The 45-minute workout has participants do jumping jacks in front of Perseus with the Head of Medusa, power walk through the Hall of Medieval Arms and Armor and squat in front of John Singer Sargent’s famous portrait of Madam X.

Forbidden Fun

There’s a sense of exhilaration mixed with mischief as participants dance past historic artwork. Museum guards look on, some smiling, some clearly unamused.

“The challenge is to get people to understand what this is,” says Limor Tomer, the MetLiveArts general manager who commissioned the workout. “It’s a deeply emotional kind of exhilarating way to connect to the works of art in the museum - through feeling your body, being in your body, circumventing your intellect and going straight to your heart.”

Dancing through the empty halls that normally see up to 17,000 visitors a day is in itself a remarkable rarity; add in a soundtrack that makes you want to groove and a Shavasana pose at the feet of the gilded Diana statue, and it’s easy to understand why tickets to the Museum Workout have been sold out since it was first announced last April.

“It feels like the most unintentionally subversive thing to do,” says Robbie Saenz de Viteri, creative producing director of the dance company. “There’s such a culture here that you’re supposed to stand still and you’re supposed to be quiet and supposed to act so buttoned up. Our costumes are trying to match the formality of the museum but we’re trying to go in the opposite direction in what we do.”

Dressed to Kill

Pierre Terjanian, curator in charge of the Arms and Armor Department, says he appreciates the irony of the nimble dancers stretching in front of King Henry VIII of England's rigid armor.

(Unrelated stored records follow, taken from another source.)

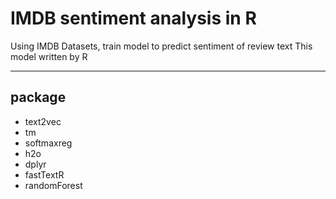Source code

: # IMDB sentiment analysis in R

Using IMDB Datasets, train model to predict sentiment of review text
This model written by R

****

## package

* text2vec
* tm
* softmaxreg
* h2o
* dplyr
* fastTextR
* randomForest
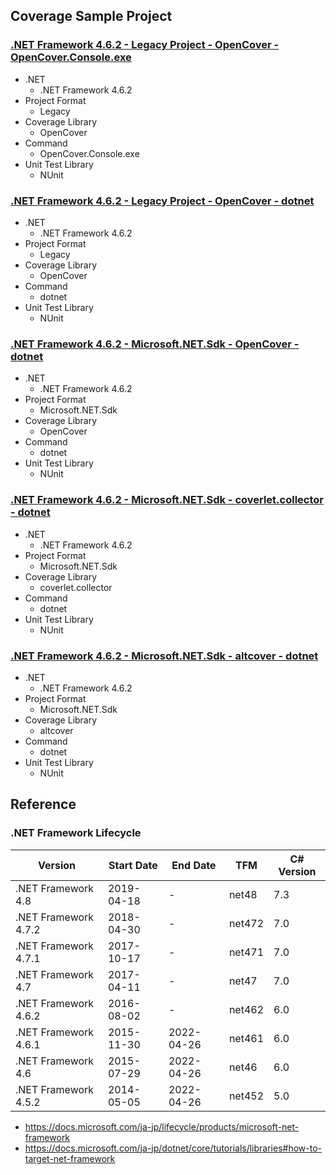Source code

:## Coverage Sample Project

### [.NET Framework 4.6.2 - Legacy Project - OpenCover - OpenCover.Console.exe](./net462_legacy_OpenCover_exe/README.md)

- .NET
    - .NET Framework 4.6.2
- Project Format
    - Legacy
- Coverage Library
    - OpenCover
- Command
    - OpenCover.Console.exe
- Unit Test Library
    - NUnit

### [.NET Framework 4.6.2 - Legacy Project - OpenCover - dotnet](./net462_legacy_OpenCover_dotnet/README.md)

- .NET
    - .NET Framework 4.6.2
- Project Format
    - Legacy
- Coverage Library
    - OpenCover
- Command
    - dotnet
- Unit Test Library
    - NUnit

### [.NET Framework 4.6.2 - Microsoft.NET.Sdk - OpenCover - dotnet](./net462_sdk_OpenCover_dotnet/README.md)

- .NET
    - .NET Framework 4.6.2
- Project Format
    - Microsoft.NET.Sdk
- Coverage Library
    - OpenCover
- Command
    - dotnet
- Unit Test Library
    - NUnit

### [.NET Framework 4.6.2 - Microsoft.NET.Sdk - coverlet.collector - dotnet](./net462_sdk_coverlet_dotnet/README.md)

- .NET
    - .NET Framework 4.6.2
- Project Format
    - Microsoft.NET.Sdk
- Coverage Library
    - coverlet.collector
- Command
    - dotnet
- Unit Test Library
    - NUnit

### [.NET Framework 4.6.2 - Microsoft.NET.Sdk - altcover - dotnet](./net462_sdk_altcover_dotnet/README.md)

- .NET
    - .NET Framework 4.6.2
- Project Format
    - Microsoft.NET.Sdk
- Coverage Library
    - altcover
- Command
    - dotnet
- Unit Test Library
    - NUnit


## Reference

### .NET Framework Lifecycle

| Version              | Start Date | End Date   | TFM    | C# Version |
| -------------------- | ---------- | ---------- | ------ | ---------- |
| .NET Framework 4.8   | 2019-04-18 | -          | net48  | 7.3        |
| .NET Framework 4.7.2 | 2018-04-30 | -          | net472 | 7.0        |
| .NET Framework 4.7.1 | 2017-10-17 | -          | net471 | 7.0        |
| .NET Framework 4.7   | 2017-04-11 | -          | net47  | 7.0        |
| .NET Framework 4.6.2 | 2016-08-02 | -          | net462 | 6.0        |
| .NET Framework 4.6.1 | 2015-11-30 | 2022-04-26 | net461 | 6.0        |
| .NET Framework 4.6   | 2015-07-29 | 2022-04-26 | net46  | 6.0        |
| .NET Framework 4.5.2 | 2014-05-05 | 2022-04-26 | net452 | 5.0        |


- https://docs.microsoft.com/ja-jp/lifecycle/products/microsoft-net-framework
- https://docs.microsoft.com/ja-jp/dotnet/core/tutorials/libraries#how-to-target-net-framework



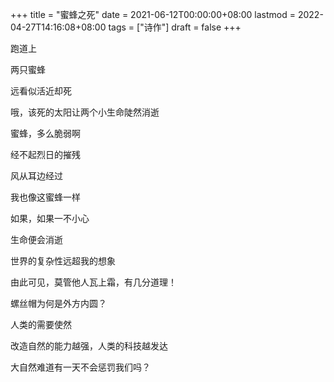 +++
title = "蜜蜂之死"
date = 2021-06-12T00:00:00+08:00
lastmod = 2022-04-27T14:16:08+08:00
tags = ["诗作"]
draft = false
+++

跑道上

两只蜜蜂

远看似活近却死

哦，该死的太阳让两个小生命陡然消逝

蜜蜂，多么脆弱啊

经不起烈日的摧残

风从耳边经过

我也像这蜜蜂一样

如果，如果一不小心

生命便会消逝

世界的复杂性远超我的想象

由此可见，莫管他人瓦上霜，有几分道理！

螺丝帽为何是外方内圆？

人类的需要使然

改造自然的能力越强，人类的科技越发达

大自然难道有一天不会惩罚我们吗？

“I find it very interesting as we explore ways of creating new engagement,” Terjanian tells ABC News. “This is a very solemn display ... but at the very least the ability to move around them and see them in the round is how they were meant to be experienced.”

Maira Kalman, an illustrator/author who collaborated with Monica Bill Barnes & Co. to create the program, says she wanted the workout to be like a “glorious walk through nature – only you’re in a museum.”

“It’s a respite from thinking too much,” she says. “The delight of using your body and having your brain have a little vacation.”

Monet to the Mona Lisa

Will this workout be brought to other major museums across America and around the world?

“If the Louvre and Hermitage don’t come calling,” says Kalman, “I think we’ll have to make a few phone calls.”